UNHCR High Commissioner for Refugees Filippo Grandi gestures during a news conference at a hotel in Bangkok, Thailand, July 7, 2017. REUTERS/Athit Perawongmetha
By Donna Airoldi
BANGKOK (Reuters) – The head of the U.N. refugee agency urged Myanmar on Friday to grant citizenship to the Rohingya, a stateless Muslim minority in the Asian country where sectarian violence has displaced tens of thousands since 2012.
On his first official visit to Southeast Asia, U.N. High Commissioner for Refugees Filippo Grandi this week met communities in the towns of Sittwe and Maungdaw in Myanmar’s Rakhine state, home to a large population of Rohingya Muslims.
He also met Aung San Suu Kyi, Myanmar’s de facto leader.
Rakhine State in west Myanmar has seen the most serious religious violence in predominantly Buddhist Myanmar since the military began to end its decades of strict rule, with hundreds of Rohingya Muslims killed and more than 140,000 people displaced there in communal unrest in 2012.

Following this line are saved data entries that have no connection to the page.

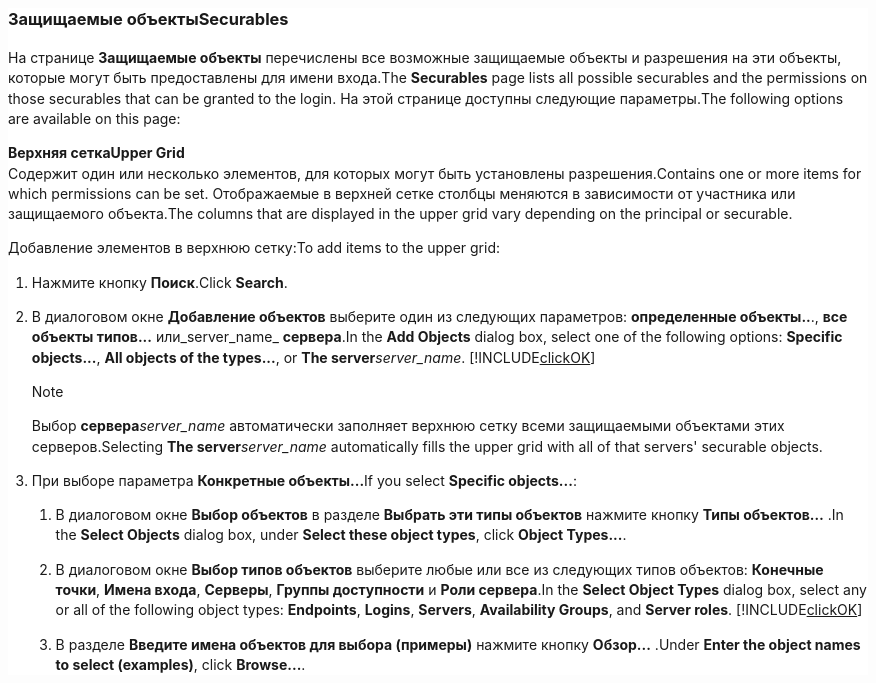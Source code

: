 ### <a name="securables"></a><span data-ttu-id="8c2b4-219">Защищаемые объекты</span><span class="sxs-lookup"><span data-stu-id="8c2b4-219">Securables</span></span>  
 <span data-ttu-id="8c2b4-220">На странице **Защищаемые объекты** перечислены все возможные защищаемые объекты и разрешения на эти объекты, которые могут быть предоставлены для имени входа.</span><span class="sxs-lookup"><span data-stu-id="8c2b4-220">The **Securables** page lists all possible securables and the permissions on those securables that can be granted to the login.</span></span> <span data-ttu-id="8c2b4-221">На этой странице доступны следующие параметры.</span><span class="sxs-lookup"><span data-stu-id="8c2b4-221">The following options are available on this page:</span></span>  
  
 <span data-ttu-id="8c2b4-222">**Верхняя сетка**</span><span class="sxs-lookup"><span data-stu-id="8c2b4-222">**Upper Grid**</span></span>  
 <span data-ttu-id="8c2b4-223">Содержит один или несколько элементов, для которых могут быть установлены разрешения.</span><span class="sxs-lookup"><span data-stu-id="8c2b4-223">Contains one or more items for which permissions can be set.</span></span> <span data-ttu-id="8c2b4-224">Отображаемые в верхней сетке столбцы меняются в зависимости от участника или защищаемого объекта.</span><span class="sxs-lookup"><span data-stu-id="8c2b4-224">The columns that are displayed in the upper grid vary depending on the principal or securable.</span></span>  
  
 <span data-ttu-id="8c2b4-225">Добавление элементов в верхнюю сетку:</span><span class="sxs-lookup"><span data-stu-id="8c2b4-225">To add items to the upper grid:</span></span>  
  
1.  <span data-ttu-id="8c2b4-226">Нажмите кнопку **Поиск**.</span><span class="sxs-lookup"><span data-stu-id="8c2b4-226">Click **Search**.</span></span>  
  
2.  <span data-ttu-id="8c2b4-227">В диалоговом окне **Добавление объектов** выберите один из следующих параметров: **определенные объекты..**., **все объекты типов...** или_server_name_ **сервера**.</span><span class="sxs-lookup"><span data-stu-id="8c2b4-227">In the **Add Objects** dialog box, select one of the following options: **Specific objects...**, **All objects of the types...**, or **The server**_server_name_.</span></span> [!INCLUDE[clickOK](../../../includes/clickok-md.md)]  
  
    > [!NOTE]  
    >  <span data-ttu-id="8c2b4-228">Выбор **сервера**_server_name_ автоматически заполняет верхнюю сетку всеми защищаемыми объектами этих серверов.</span><span class="sxs-lookup"><span data-stu-id="8c2b4-228">Selecting **The server**_server_name_ automatically fills the upper grid with all of that servers' securable objects.</span></span>  
  
3.  <span data-ttu-id="8c2b4-229">При выборе параметра **Конкретные объекты...**</span><span class="sxs-lookup"><span data-stu-id="8c2b4-229">If you select **Specific objects...**:</span></span>  
  
    1.  <span data-ttu-id="8c2b4-230">В диалоговом окне **Выбор объектов** в разделе **Выбрать эти типы объектов** нажмите кнопку **Типы объектов…** .</span><span class="sxs-lookup"><span data-stu-id="8c2b4-230">In the **Select Objects** dialog box, under **Select these object types**, click **Object Types...**.</span></span>  
  
    2.  <span data-ttu-id="8c2b4-231">В диалоговом окне **Выбор типов объектов** выберите любые или все из следующих типов объектов: **Конечные точки**, **Имена входа**, **Серверы**, **Группы доступности** и **Роли сервера**.</span><span class="sxs-lookup"><span data-stu-id="8c2b4-231">In the **Select Object Types** dialog box, select any or all of the following object types: **Endpoints**, **Logins**, **Servers**, **Availability Groups**, and **Server roles**.</span></span> [!INCLUDE[clickOK](../../../includes/clickok-md.md)]  
  
    3.  <span data-ttu-id="8c2b4-232">В разделе **Введите имена объектов для выбора (примеры)** нажмите кнопку **Обзор...** .</span><span class="sxs-lookup"><span data-stu-id="8c2b4-232">Under **Enter the object names to select (examples)**, click **Browse...**.</span></span>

Tensions have risen again in recent days after village administrators were murdered and troops killed three people while clearing a Rohingya militant camp.
“It’s important to work on granting citizenship to the Muslim community, that has been deprived of citizenship for many years,” Grandi told reporters in Bangkok.
Myanmar’s government regards the approximately one million Rohingya as illegal migrants from neighbouring Bangladesh and denies them citizenship, even though Rohingya families have lived there for generations.
Grandi also said that more investment was needed in the region.
“It is one of the poorest states in the Union of Myanmar and there’s an urgent need for development investments that must be inclusive of the two communities,” he said.